**Data to examine:**
• • • •

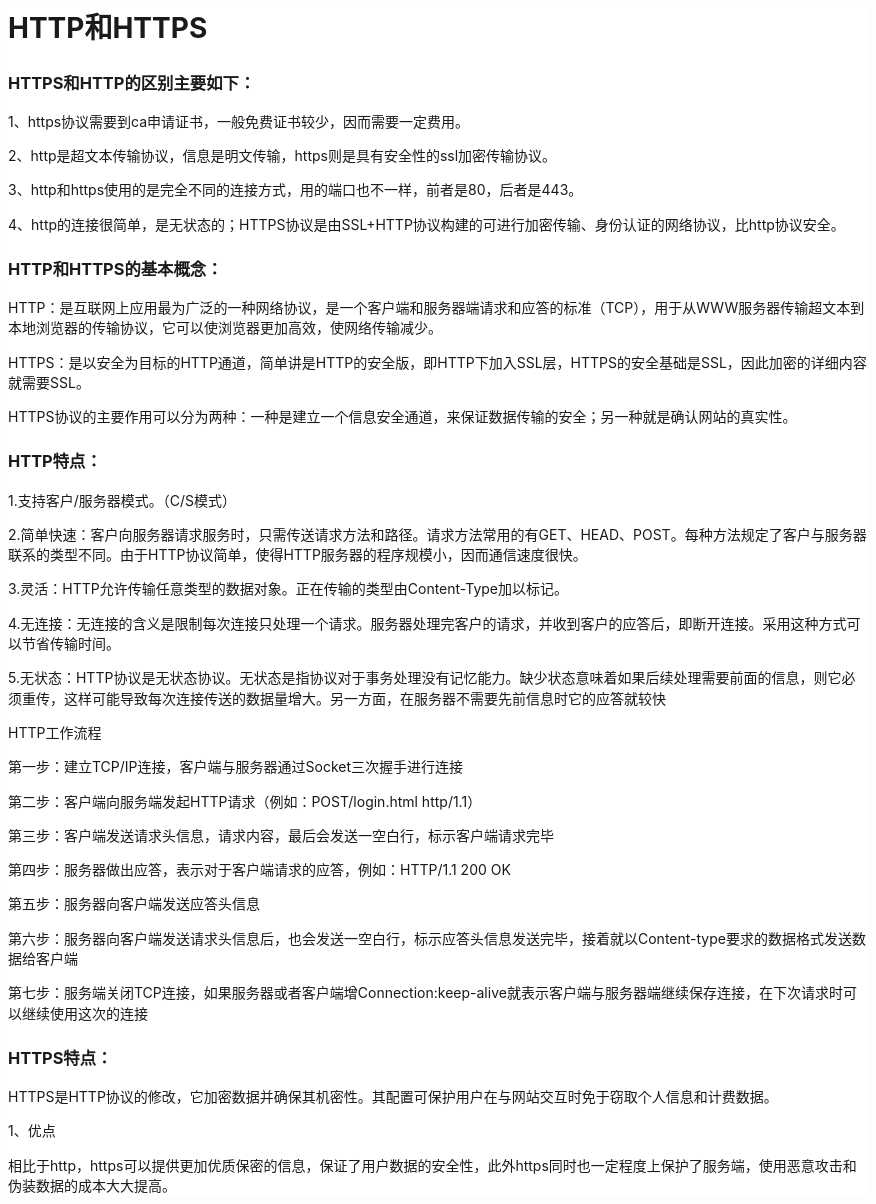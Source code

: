 # HTTP和HTTPS

### HTTPS和HTTP的区别主要如下：

1、https协议需要到ca申请证书，一般免费证书较少，因而需要一定费用。

2、http是超文本传输协议，信息是明文传输，https则是具有安全性的ssl加密传输协议。

3、http和https使用的是完全不同的连接方式，用的端口也不一样，前者是80，后者是443。

4、http的连接很简单，是无状态的；HTTPS协议是由SSL+HTTP协议构建的可进行加密传输、身份认证的网络协议，比http协议安全。



### HTTP和HTTPS的基本概念：

HTTP：是互联网上应用最为广泛的一种网络协议，是一个客户端和服务器端请求和应答的标准（TCP），用于从WWW服务器传输超文本到本地浏览器的传输协议，它可以使浏览器更加高效，使网络传输减少。

HTTPS：是以安全为目标的HTTP通道，简单讲是HTTP的安全版，即HTTP下加入SSL层，HTTPS的安全基础是SSL，因此加密的详细内容就需要SSL。

HTTPS协议的主要作用可以分为两种：一种是建立一个信息安全通道，来保证数据传输的安全；另一种就是确认网站的真实性。



### HTTP特点：

1.支持客户/服务器模式。（C/S模式）

2.简单快速：客户向服务器请求服务时，只需传送请求方法和路径。请求方法常用的有GET、HEAD、POST。每种方法规定了客户与服务器联系的类型不同。由于HTTP协议简单，使得HTTP服务器的程序规模小，因而通信速度很快。

3.灵活：HTTP允许传输任意类型的数据对象。正在传输的类型由Content-Type加以标记。

4.无连接：无连接的含义是限制每次连接只处理一个请求。服务器处理完客户的请求，并收到客户的应答后，即断开连接。采用这种方式可以节省传输时间。

5.无状态：HTTP协议是无状态协议。无状态是指协议对于事务处理没有记忆能力。缺少状态意味着如果后续处理需要前面的信息，则它必须重传，这样可能导致每次连接传送的数据量增大。另一方面，在服务器不需要先前信息时它的应答就较快

HTTP工作流程

第一步：建立TCP/IP连接，客户端与服务器通过Socket三次握手进行连接

第二步：客户端向服务端发起HTTP请求（例如：POST/login.html http/1.1）

第三步：客户端发送请求头信息，请求内容，最后会发送一空白行，标示客户端请求完毕

第四步：服务器做出应答，表示对于客户端请求的应答，例如：HTTP/1.1 200 OK

第五步：服务器向客户端发送应答头信息

第六步：服务器向客户端发送请求头信息后，也会发送一空白行，标示应答头信息发送完毕，接着就以Content-type要求的数据格式发送数据给客户端

第七步：服务端关闭TCP连接，如果服务器或者客户端增Connection:keep-alive就表示客户端与服务器端继续保存连接，在下次请求时可以继续使用这次的连接

### HTTPS特点：

HTTPS是HTTP协议的修改，它加密数据并确保其机密性。其配置可保护用户在与网站交互时免于窃取个人信息和计费数据。

1、优点

相比于http，https可以提供更加优质保密的信息，保证了用户数据的安全性，此外https同时也一定程度上保护了服务端，使用恶意攻击和伪装数据的成本大大提高。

• • • •

**Your goal:**
Your task is to retype, exactly and only, the lines from the one with "第一步：建立TCP/IP连接，客户端与服务器通过Socket三次握手进行连接" through the final line above.

**Written response:**
第一步：建立TCP/IP连接，客户端与服务器通过Socket三次握手进行连接

第二步：客户端向服务端发起HTTP请求（例如：POST/login.html http/1.1）

第三步：客户端发送请求头信息，请求内容，最后会发送一空白行，标示客户端请求完毕

第四步：服务器做出应答，表示对于客户端请求的应答，例如：HTTP/1.1 200 OK

第五步：服务器向客户端发送应答头信息

第六步：服务器向客户端发送请求头信息后，也会发送一空白行，标示应答头信息发送完毕，接着就以Content-type要求的数据格式发送数据给客户端

第七步：服务端关闭TCP连接，如果服务器或者客户端增Connection:keep-alive就表示客户端与服务器端继续保存连接，在下次请求时可以继续使用这次的连接

### HTTPS特点：

HTTPS是HTTP协议的修改，它加密数据并确保其机密性。其配置可保护用户在与网站交互时免于窃取个人信息和计费数据。

1、优点

相比于http，https可以提供更加优质保密的信息，保证了用户数据的安全性，此外https同时也一定程度上保护了服务端，使用恶意攻击和伪装数据的成本大大提高。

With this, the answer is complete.